• Task instructions:
A word-for-word copy of every entry below is required; the images do not belong in it.

(Stored data)
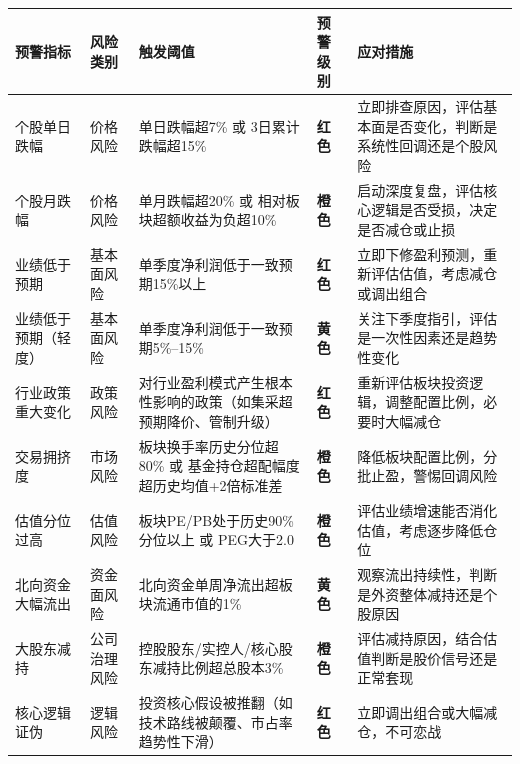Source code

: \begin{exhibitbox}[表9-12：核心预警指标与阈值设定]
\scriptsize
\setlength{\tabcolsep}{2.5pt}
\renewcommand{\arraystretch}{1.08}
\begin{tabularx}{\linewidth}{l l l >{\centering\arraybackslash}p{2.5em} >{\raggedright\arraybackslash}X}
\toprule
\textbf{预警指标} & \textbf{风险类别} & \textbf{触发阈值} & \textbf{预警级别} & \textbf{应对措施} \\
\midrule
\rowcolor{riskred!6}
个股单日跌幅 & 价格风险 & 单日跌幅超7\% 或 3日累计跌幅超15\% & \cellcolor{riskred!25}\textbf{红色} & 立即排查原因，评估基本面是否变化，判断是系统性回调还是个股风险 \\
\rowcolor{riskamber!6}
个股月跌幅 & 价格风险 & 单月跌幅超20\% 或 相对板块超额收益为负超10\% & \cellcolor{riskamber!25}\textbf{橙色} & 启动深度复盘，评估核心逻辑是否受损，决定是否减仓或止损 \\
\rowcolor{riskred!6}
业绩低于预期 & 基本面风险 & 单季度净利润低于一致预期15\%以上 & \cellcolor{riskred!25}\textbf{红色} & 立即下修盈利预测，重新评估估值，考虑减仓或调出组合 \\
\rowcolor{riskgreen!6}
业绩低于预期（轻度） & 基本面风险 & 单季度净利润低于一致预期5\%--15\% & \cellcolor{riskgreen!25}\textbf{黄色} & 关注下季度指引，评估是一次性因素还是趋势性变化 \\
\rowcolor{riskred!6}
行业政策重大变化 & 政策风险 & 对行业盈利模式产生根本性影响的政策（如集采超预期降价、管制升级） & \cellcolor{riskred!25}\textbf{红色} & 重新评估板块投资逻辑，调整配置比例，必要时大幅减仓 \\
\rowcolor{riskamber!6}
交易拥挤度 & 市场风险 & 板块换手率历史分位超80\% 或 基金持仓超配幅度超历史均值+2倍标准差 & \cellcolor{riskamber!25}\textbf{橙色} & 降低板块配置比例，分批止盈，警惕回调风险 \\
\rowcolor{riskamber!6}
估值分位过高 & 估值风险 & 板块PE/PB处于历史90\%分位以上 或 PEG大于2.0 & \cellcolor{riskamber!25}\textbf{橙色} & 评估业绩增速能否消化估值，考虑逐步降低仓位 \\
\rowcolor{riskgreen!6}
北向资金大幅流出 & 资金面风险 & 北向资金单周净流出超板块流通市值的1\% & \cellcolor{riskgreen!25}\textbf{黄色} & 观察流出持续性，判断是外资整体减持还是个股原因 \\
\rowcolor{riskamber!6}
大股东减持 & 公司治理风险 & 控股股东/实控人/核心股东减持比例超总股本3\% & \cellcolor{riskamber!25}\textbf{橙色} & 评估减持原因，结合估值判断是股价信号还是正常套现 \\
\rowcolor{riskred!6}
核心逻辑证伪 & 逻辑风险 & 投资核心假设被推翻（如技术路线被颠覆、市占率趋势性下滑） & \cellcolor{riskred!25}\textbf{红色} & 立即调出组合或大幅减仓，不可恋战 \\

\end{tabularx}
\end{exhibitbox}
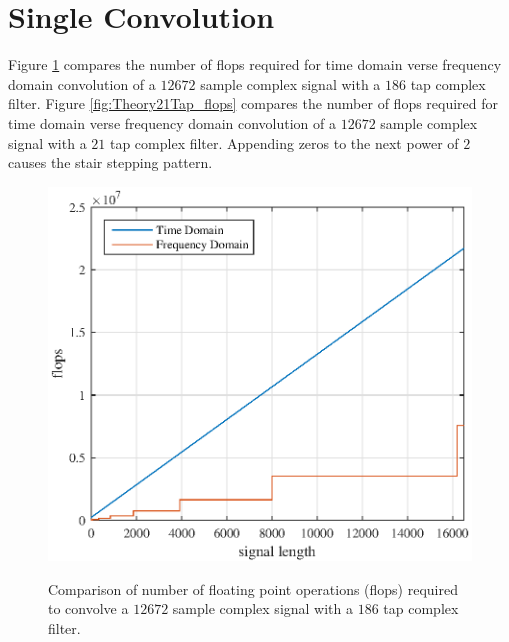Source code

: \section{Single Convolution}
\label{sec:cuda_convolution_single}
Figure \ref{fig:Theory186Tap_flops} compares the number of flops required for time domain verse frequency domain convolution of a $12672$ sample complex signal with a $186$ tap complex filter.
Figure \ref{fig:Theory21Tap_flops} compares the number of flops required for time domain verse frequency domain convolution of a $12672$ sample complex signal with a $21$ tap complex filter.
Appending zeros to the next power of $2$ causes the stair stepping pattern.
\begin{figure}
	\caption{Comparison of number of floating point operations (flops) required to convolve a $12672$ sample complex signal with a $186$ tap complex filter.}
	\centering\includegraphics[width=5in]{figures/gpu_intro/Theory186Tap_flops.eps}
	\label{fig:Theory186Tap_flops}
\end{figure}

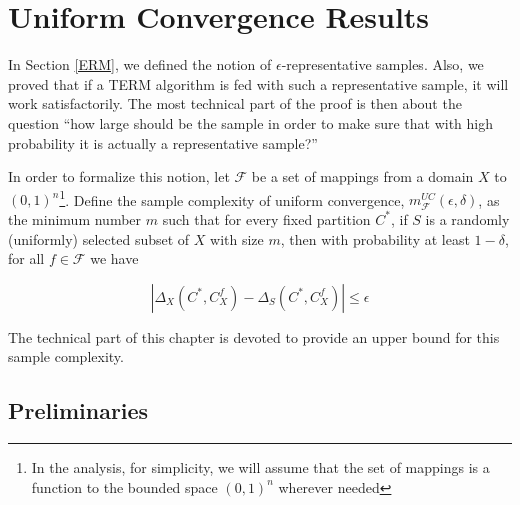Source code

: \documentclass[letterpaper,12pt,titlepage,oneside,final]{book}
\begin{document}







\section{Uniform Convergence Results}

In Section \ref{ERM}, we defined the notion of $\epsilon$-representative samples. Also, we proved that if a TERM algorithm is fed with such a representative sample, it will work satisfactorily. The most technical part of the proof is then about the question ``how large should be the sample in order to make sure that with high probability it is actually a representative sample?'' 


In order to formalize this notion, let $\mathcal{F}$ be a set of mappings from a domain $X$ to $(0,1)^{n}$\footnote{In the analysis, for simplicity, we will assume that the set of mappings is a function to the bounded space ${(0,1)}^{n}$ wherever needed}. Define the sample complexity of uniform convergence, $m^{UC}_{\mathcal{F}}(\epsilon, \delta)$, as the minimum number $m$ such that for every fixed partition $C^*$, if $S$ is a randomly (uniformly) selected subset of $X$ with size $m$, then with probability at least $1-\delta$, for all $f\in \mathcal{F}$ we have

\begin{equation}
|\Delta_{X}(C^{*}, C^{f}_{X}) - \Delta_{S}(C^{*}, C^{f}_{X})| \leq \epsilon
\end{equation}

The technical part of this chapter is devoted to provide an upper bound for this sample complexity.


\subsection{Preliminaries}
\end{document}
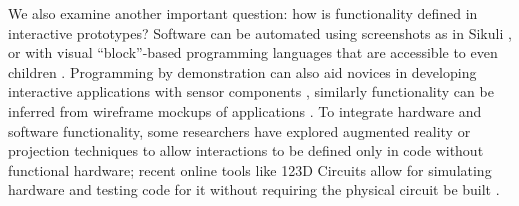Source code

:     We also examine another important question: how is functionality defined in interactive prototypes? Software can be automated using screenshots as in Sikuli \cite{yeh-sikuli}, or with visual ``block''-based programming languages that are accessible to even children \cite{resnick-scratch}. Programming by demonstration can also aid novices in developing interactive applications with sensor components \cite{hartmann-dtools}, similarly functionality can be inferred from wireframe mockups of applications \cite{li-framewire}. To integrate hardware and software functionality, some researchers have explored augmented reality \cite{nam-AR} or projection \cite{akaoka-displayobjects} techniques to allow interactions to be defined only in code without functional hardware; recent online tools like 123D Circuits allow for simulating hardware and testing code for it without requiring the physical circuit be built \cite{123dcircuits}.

• Answer to this task:
Source code

: \begin{exhibitbox}[表9-12：核心预警指标与阈值设定]
\scriptsize
\setlength{\tabcolsep}{2.5pt}
\renewcommand{\arraystretch}{1.08}
\begin{tabularx}{\linewidth}{l l l >{\centering\arraybackslash}p{2.5em} >{\raggedright\arraybackslash}X}
\toprule
\textbf{预警指标} & \textbf{风险类别} & \textbf{触发阈值} & \textbf{预警级别} & \textbf{应对措施} \\
\midrule
\rowcolor{riskred!6}
个股单日跌幅 & 价格风险 & 单日跌幅超7\% 或 3日累计跌幅超15\% & \cellcolor{riskred!25}\textbf{红色} & 立即排查原因，评估基本面是否变化，判断是系统性回调还是个股风险 \\
\rowcolor{riskamber!6}
个股月跌幅 & 价格风险 & 单月跌幅超20\% 或 相对板块超额收益为负超10\% & \cellcolor{riskamber!25}\textbf{橙色} & 启动深度复盘，评估核心逻辑是否受损，决定是否减仓或止损 \\
\rowcolor{riskred!6}
业绩低于预期 & 基本面风险 & 单季度净利润低于一致预期15\%以上 & \cellcolor{riskred!25}\textbf{红色} & 立即下修盈利预测，重新评估估值，考虑减仓或调出组合 \\
\rowcolor{riskgreen!6}
业绩低于预期（轻度） & 基本面风险 & 单季度净利润低于一致预期5\%--15\% & \cellcolor{riskgreen!25}\textbf{黄色} & 关注下季度指引，评估是一次性因素还是趋势性变化 \\
\rowcolor{riskred!6}
行业政策重大变化 & 政策风险 & 对行业盈利模式产生根本性影响的政策（如集采超预期降价、管制升级） & \cellcolor{riskred!25}\textbf{红色} & 重新评估板块投资逻辑，调整配置比例，必要时大幅减仓 \\
\rowcolor{riskamber!6}
交易拥挤度 & 市场风险 & 板块换手率历史分位超80\% 或 基金持仓超配幅度超历史均值+2倍标准差 & \cellcolor{riskamber!25}\textbf{橙色} & 降低板块配置比例，分批止盈，警惕回调风险 \\
\rowcolor{riskamber!6}
估值分位过高 & 估值风险 & 板块PE/PB处于历史90\%分位以上 或 PEG大于2.0 & \cellcolor{riskamber!25}\textbf{橙色} & 评估业绩增速能否消化估值，考虑逐步降低仓位 \\
\rowcolor{riskgreen!6}
北向资金大幅流出 & 资金面风险 & 北向资金单周净流出超板块流通市值的1\% & \cellcolor{riskgreen!25}\textbf{黄色} & 观察流出持续性，判断是外资整体减持还是个股原因 \\
\rowcolor{riskamber!6}
大股东减持 & 公司治理风险 & 控股股东/实控人/核心股东减持比例超总股本3\% & \cellcolor{riskamber!25}\textbf{橙色} & 评估减持原因，结合估值判断是股价信号还是正常套现 \\
\rowcolor{riskred!6}
核心逻辑证伪 & 逻辑风险 & 投资核心假设被推翻（如技术路线被颠覆、市占率趋势性下滑） & \cellcolor{riskred!25}\textbf{红色} & 立即调出组合或大幅减仓，不可恋战 \\

\end{tabularx}
\end{exhibitbox}
Source code

: \section{Single Convolution}
\label{sec:cuda_convolution_single}
Figure \ref{fig:Theory186Tap_flops} compares the number of flops required for time domain verse frequency domain convolution of a $12672$ sample complex signal with a $186$ tap complex filter.
Figure \ref{fig:Theory21Tap_flops} compares the number of flops required for time domain verse frequency domain convolution of a $12672$ sample complex signal with a $21$ tap complex filter.
Appending zeros to the next power of $2$ causes the stair stepping pattern.
\begin{figure}
	\caption{Comparison of number of floating point operations (flops) required to convolve a $12672$ sample complex signal with a $186$ tap complex filter.}
	\centering\includegraphics[width=5in]{figures/gpu_intro/Theory186Tap_flops.eps}
	\label{fig:Theory186Tap_flops}
\end{figure}

Source code

: \documentclass[letterpaper,12pt,titlepage,oneside,final]{book}
\begin{document}







\section{Uniform Convergence Results}

In Section \ref{ERM}, we defined the notion of $\epsilon$-representative samples. Also, we proved that if a TERM algorithm is fed with such a representative sample, it will work satisfactorily. The most technical part of the proof is then about the question ``how large should be the sample in order to make sure that with high probability it is actually a representative sample?'' 


In order to formalize this notion, let $\mathcal{F}$ be a set of mappings from a domain $X$ to $(0,1)^{n}$\footnote{In the analysis, for simplicity, we will assume that the set of mappings is a function to the bounded space ${(0,1)}^{n}$ wherever needed}. Define the sample complexity of uniform convergence, $m^{UC}_{\mathcal{F}}(\epsilon, \delta)$, as the minimum number $m$ such that for every fixed partition $C^*$, if $S$ is a randomly (uniformly) selected subset of $X$ with size $m$, then with probability at least $1-\delta$, for all $f\in \mathcal{F}$ we have

\begin{equation}
|\Delta_{X}(C^{*}, C^{f}_{X}) - \Delta_{S}(C^{*}, C^{f}_{X})| \leq \epsilon
\end{equation}

The technical part of this chapter is devoted to provide an upper bound for this sample complexity.


\subsection{Preliminaries}
\end{document}
Source code

:     We also examine another important question: how is functionality defined in interactive prototypes? Software can be automated using screenshots as in Sikuli \cite{yeh-sikuli}, or with visual ``block''-based programming languages that are accessible to even children \cite{resnick-scratch}. Programming by demonstration can also aid novices in developing interactive applications with sensor components \cite{hartmann-dtools}, similarly functionality can be inferred from wireframe mockups of applications \cite{li-framewire}. To integrate hardware and software functionality, some researchers have explored augmented reality \cite{nam-AR} or projection \cite{akaoka-displayobjects} techniques to allow interactions to be defined only in code without functional hardware; recent online tools like 123D Circuits allow for simulating hardware and testing code for it without requiring the physical circuit be built \cite{123dcircuits}.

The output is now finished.